(RECORDS FOR THE EXERCISE)
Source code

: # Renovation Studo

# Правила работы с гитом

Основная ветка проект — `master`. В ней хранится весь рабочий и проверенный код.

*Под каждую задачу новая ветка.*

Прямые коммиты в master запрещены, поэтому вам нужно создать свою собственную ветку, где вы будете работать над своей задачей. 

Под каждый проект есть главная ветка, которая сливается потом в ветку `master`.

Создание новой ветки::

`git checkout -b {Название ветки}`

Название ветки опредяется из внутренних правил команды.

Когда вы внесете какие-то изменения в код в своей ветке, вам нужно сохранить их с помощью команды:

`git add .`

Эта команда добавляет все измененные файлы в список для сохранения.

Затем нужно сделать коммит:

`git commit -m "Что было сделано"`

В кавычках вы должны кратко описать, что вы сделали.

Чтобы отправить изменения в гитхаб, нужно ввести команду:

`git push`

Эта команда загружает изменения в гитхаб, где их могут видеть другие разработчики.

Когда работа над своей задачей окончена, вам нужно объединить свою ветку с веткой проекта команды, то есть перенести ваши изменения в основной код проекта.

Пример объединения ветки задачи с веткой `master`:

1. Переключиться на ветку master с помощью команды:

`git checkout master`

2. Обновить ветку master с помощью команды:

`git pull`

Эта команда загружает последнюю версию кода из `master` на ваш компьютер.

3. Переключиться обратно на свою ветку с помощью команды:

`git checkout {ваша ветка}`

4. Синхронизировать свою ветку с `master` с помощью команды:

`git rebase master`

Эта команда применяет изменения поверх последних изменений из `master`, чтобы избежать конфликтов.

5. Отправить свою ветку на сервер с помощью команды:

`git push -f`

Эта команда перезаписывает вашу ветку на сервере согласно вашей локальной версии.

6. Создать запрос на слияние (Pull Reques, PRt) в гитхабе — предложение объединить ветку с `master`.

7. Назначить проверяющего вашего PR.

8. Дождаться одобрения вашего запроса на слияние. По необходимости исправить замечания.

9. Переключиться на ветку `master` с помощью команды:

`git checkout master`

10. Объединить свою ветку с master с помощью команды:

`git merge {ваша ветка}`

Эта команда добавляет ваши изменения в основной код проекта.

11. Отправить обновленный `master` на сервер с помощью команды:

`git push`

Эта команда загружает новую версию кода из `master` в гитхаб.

(PROBLEM TO WORK ON) The reply should hold only the lines from the beginning of the listing to the line with "10. Объединить свою", both ends included, unchanged.

(ANSWER SECTION)
Source code

: # Renovation Studo

# Правила работы с гитом

Основная ветка проект — `master`. В ней хранится весь рабочий и проверенный код.

*Под каждую задачу новая ветка.*

Прямые коммиты в master запрещены, поэтому вам нужно создать свою собственную ветку, где вы будете работать над своей задачей. 

Под каждый проект есть главная ветка, которая сливается потом в ветку `master`.

Создание новой ветки::

`git checkout -b {Название ветки}`

Название ветки опредяется из внутренних правил команды.

Когда вы внесете какие-то изменения в код в своей ветке, вам нужно сохранить их с помощью команды:

`git add .`

Эта команда добавляет все измененные файлы в список для сохранения.

Затем нужно сделать коммит:

`git commit -m "Что было сделано"`

В кавычках вы должны кратко описать, что вы сделали.

Чтобы отправить изменения в гитхаб, нужно ввести команду:

`git push`

Эта команда загружает изменения в гитхаб, где их могут видеть другие разработчики.

Когда работа над своей задачей окончена, вам нужно объединить свою ветку с веткой проекта команды, то есть перенести ваши изменения в основной код проекта.

Пример объединения ветки задачи с веткой `master`:

1. Переключиться на ветку master с помощью команды:

`git checkout master`

2. Обновить ветку master с помощью команды:

`git pull`

Эта команда загружает последнюю версию кода из `master` на ваш компьютер.

3. Переключиться обратно на свою ветку с помощью команды:

`git checkout {ваша ветка}`

4. Синхронизировать свою ветку с `master` с помощью команды:

`git rebase master`

Эта команда применяет изменения поверх последних изменений из `master`, чтобы избежать конфликтов.

5. Отправить свою ветку на сервер с помощью команды:

`git push -f`

Эта команда перезаписывает вашу ветку на сервере согласно вашей локальной версии.

6. Создать запрос на слияние (Pull Reques, PRt) в гитхабе — предложение объединить ветку с `master`.

7. Назначить проверяющего вашего PR.

8. Дождаться одобрения вашего запроса на слияние. По необходимости исправить замечания.

9. Переключиться на ветку `master` с помощью команды:

`git checkout master`

10. Объединить свою ветку с master с помощью команды:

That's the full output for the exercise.